R - La mafia sapeva e sa di non dover dare conto del suo operato alla giustizia, perchè in ogni tempo ha assolto a compiti del sistema feudale. Oggi la mafia è una forza per la conquista e il mantenimento del potere.

D - Può esser più esplicito?

R - La mafia non ha bisogno attualmente del potere politico per accumulare ricchezza. La ricchezza della mafia viene dai traffici di droga. Non sono d'accordo con il sociologo Arlacchi, che sostiene che gli appalti pubblici rappresentano la fonte principale dell'accumulazione mafiosa. La mafia diventa imprenditrice solo per poter giustificare le immense ricchezze accumulate illegalmente. La mafia, dicevo, ha bisogno del potere politico per garantirsi l'impunità.

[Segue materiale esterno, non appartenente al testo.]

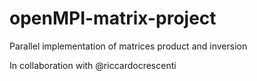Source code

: # openMPI-matrix-project
Parallel implementation of matrices product and inversion

In collaboration with @riccardocrescenti

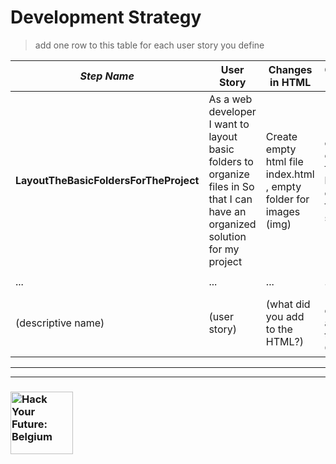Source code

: # Development Strategy

> add one row to this table for each user story you define

| _Step Name_ | User Story | Changes in HTML | Changes in CSS |
| --- | --- | --- | --- |
| __LayoutTheBasicFoldersForTheProject__ | As a web developer I want to layout basic folders to organize files in So that I can have an organized solution for my project | Create empty html file index.html , empty folder for images (img)| create css folder has empty file style.css |
|  | |  |  |
| ... | ... | ... | ... |
| (descriptive name) | (user story) | (what did you add to the HTML?) | (what did you add to the CSS?) |


---
---

### <a href="https://hackyourfuture.be" target="_blank"><img src="https://user-images.githubusercontent.com/18554853/63941625-4c7c3d00-ca6c-11e9-9a76-8d5e3632fe70.jpg" width="100" height="100" alt="Hack Your Future: Belgium"></a>
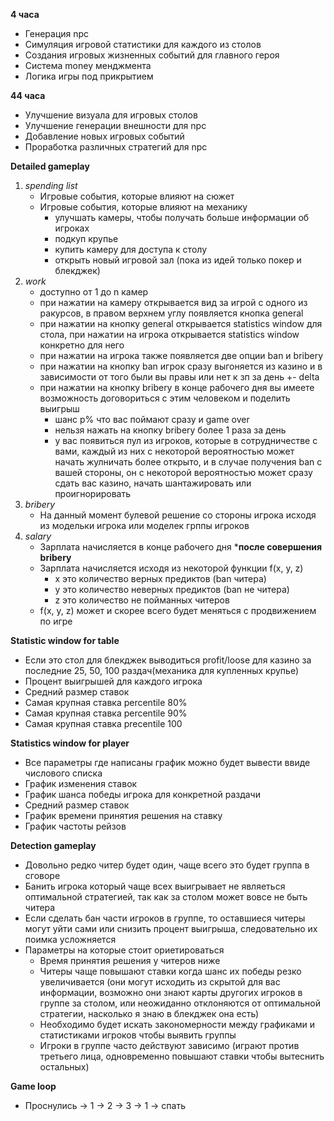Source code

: **4 часа**
  
  - Генерация npc
  - Симуляция игровой статистики для каждого из столов
  - Создания игровых жизненных событий для главного героя
  - Система money менджмента
  - Логика игры под прикрытием

**44 часа**

  - Улучшение визуала для игровых столов
  - Улучшение генерации внешности для npc
  - Добавление новых игровых событий
  - Проработка различных стратегий для npc

**Detailed gameplay**
  1. *spending list*
       - Игровые события, которые влияют на сюжет
       - Игровые события, которые влияют на механику
           - улучшать камеры, чтобы получать больше информации об игроках
           - подкуп крупье
           - купить камеру для доступа к столу
           - открыть новый игровой зал (пока из идей только покер и блекджек)
  2. *work*
      - доступно от 1 до n камер
      - при нажатии на камеру открывается вид за игрой с одного из ракурсов, в правом верхнем углу появляется кнопка general
      - при нажатии на кнопку general открывается statistics window для стола, при нажатии на игрока открывается statistics window конкретно для него
      - при нажатии на игрока также появляется две опции ban и bribery
      - при нажатии на кнопку ban игрок сразу выгоняется из казино и в зависимости от того были вы правы или нет к зп за день +- delta
      - при нажатии на кнопку bribery в конце рабочего дня вы имеете возможность договориться с этим человеком и поделить выигрыш
          - шанс p% что вас поймают сразу и game over
          - нельзя нажать на кнопку bribery более 1 раза за день
          - у вас появиться пул из игроков, которые в сотрудничестве с вами, каждый из них с некоторой вероятностью может начать жулничать более открыто, и в случае получения ban с вашей стороны, он с некоторой вероятностью может сразу сдать вас казино, начать шантажировать или проигнорировать
  3. *bribery*
      - На данный момент булевой решение со стороны игрока исходя из модельки игрока или моделек грппы игроков 
  4. *salary*
      - Зарплата начисляется в конце рабочего дня ***после совершения bribery**
      - Зарплата начисляется исходя из некоторой функции f(x, y, z)
        - x это количество верных предиктов (ban читера)
        - y это количество неверных предиктов (ban не читера)
        - z это количество не пойманных читеров
      - f(x, y, z) может и скорее всего будет меняться с продвижением по игре
     
**Statistic window for table**
  - Если это стол для блекджек выводиться profit/loose для казино за последние 25, 50, 100 раздач(механика для купленных крупье)
  - Процент выигрышей для каждого игрока
  - Средний размер ставок
  - Самая крупная ставка percentile 80%
  - Самая крупная ставка percentile 90%
  - Самая крупная ставка precentile 100

**Statistics window for player**
  - Все параметры где написаны график можно будет вывести ввиде числового списка
  - График изменения ставок
  - График шанса победы игрока для конкретной раздачи
  - Средний размер ставок
  - График времени принятия решения на ставку
  - График частоты рейзов

**Detection gameplay**
  - Довольно редко читер будет один, чаще всего это будет группа в сговоре
  - Банить игрока который чаще всех выигрывает не являеться оптимальной стратегией, так как за столом может вовсе не быть читера
  - Если сделать бан части игроков в группе, то оставшиеся читеры могут уйти сами или снизить процент выигрыша, следовательно их поимка усложняется
  - Параметры на которые стоит ориетироваться
      -  Время принятия решения у читеров ниже
      -  Читеры чаще повышают ставки когда шанс их победы резко увеличивается (они могут исходить из скрытой для вас информации, возможно они знают карты другогих игроков в группе за столом, или неожиданно отклоняются от оптимальной стратегии, насколько я знаю в блекджек она есть)
      -  Необходимо будет искать закономерности между графиками и статистиками игроков чтобы выявить группы
      -  Игроки в группе часто действуют зависимо (играют против третьего лица, одновременно повышают ставки чтобы вытеснить остальных)
    
**Game loop**
  - Проснулись -> 1 -> 2 -> 3 -> 1 -> спать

D - Ma l'omicidio dell'europarlamentare Lima non significa forse che la mafia salda i conti con il suo referente politico che non è più in grado di garantire l'impunità giudiziaria precedente?

R - Già precedentemente la mafia non aveva investito tutto nella DC. La mafia è sempre stata filogovernativa, dai tempi di Crispi e Giolitti. Don Calogero Vizzini mise in vendita del terreno pur di poter contribuire a finanziare la marcia su Roma di Benito Mussolini. Quando tra gli anni '60 e '70 scricchiola il potere della DC, la mafia diversifica la sua presenza e si sparpaglia nei partiti minori, compreso il Partito socialista.

D - E il PCI?

R - In qualche modo il PCI ha assolto funzioni di governo locale o ha consentito alla DC di farlo. E quando sono scese in Sicilia le grandi organizzazioni cooperative bianche e rosse i subappalti sono stati dati ai peggiori mafiosi del calibro di Spatola o Inzerillo.

D - Torniamo all'omicidio Lima.

R - Il rapporto di Cosa nostra con la politica è ancora oggi basato sulla certezza della impunità in cambio di sponsorizzazioni elettorali. A un certo punto Salvo Lima si fa garante della ricerca di nuovi equilibri politici con l'apertura a sinistra. Lima diventa scomodo, perchè non riesce a garantire quelle impunità che aveva garantito attraverso una mediazione a più alti livelli. Insomma sposa la tesi dei magistrati di Palermo.

D - E sugli omicidi Falcone e Borsellino qual è la sua opinione?

R - Falcone e Borsellino erano determinati a portare sino in fondo la lotta alla mafia. Stavano uscendo dai binari dei detentori di un potere statale che garantivano l'impunità ai mafiosi. Sono usciti dai binari, hanno tradito le regole.

D - Una ultima domanda: in primavera Catania e Agrigento voteranno con il sistema dell'elezione diretta del sindaco. La mafia sarà penalizzata?

R - L'elezione diretta del sindaco, se resteranno immutate le condizioni politiche nelle quali il sindaco si troverà ad operare, non cambierà niente. La riforma elettorale non è una riforma del sistema di potere.

Rimanendo gli stessi uomini che perseguono la stessa politica, non è improbabile che l'elezione diretta del sindaco avvantaggi proprio la mafia.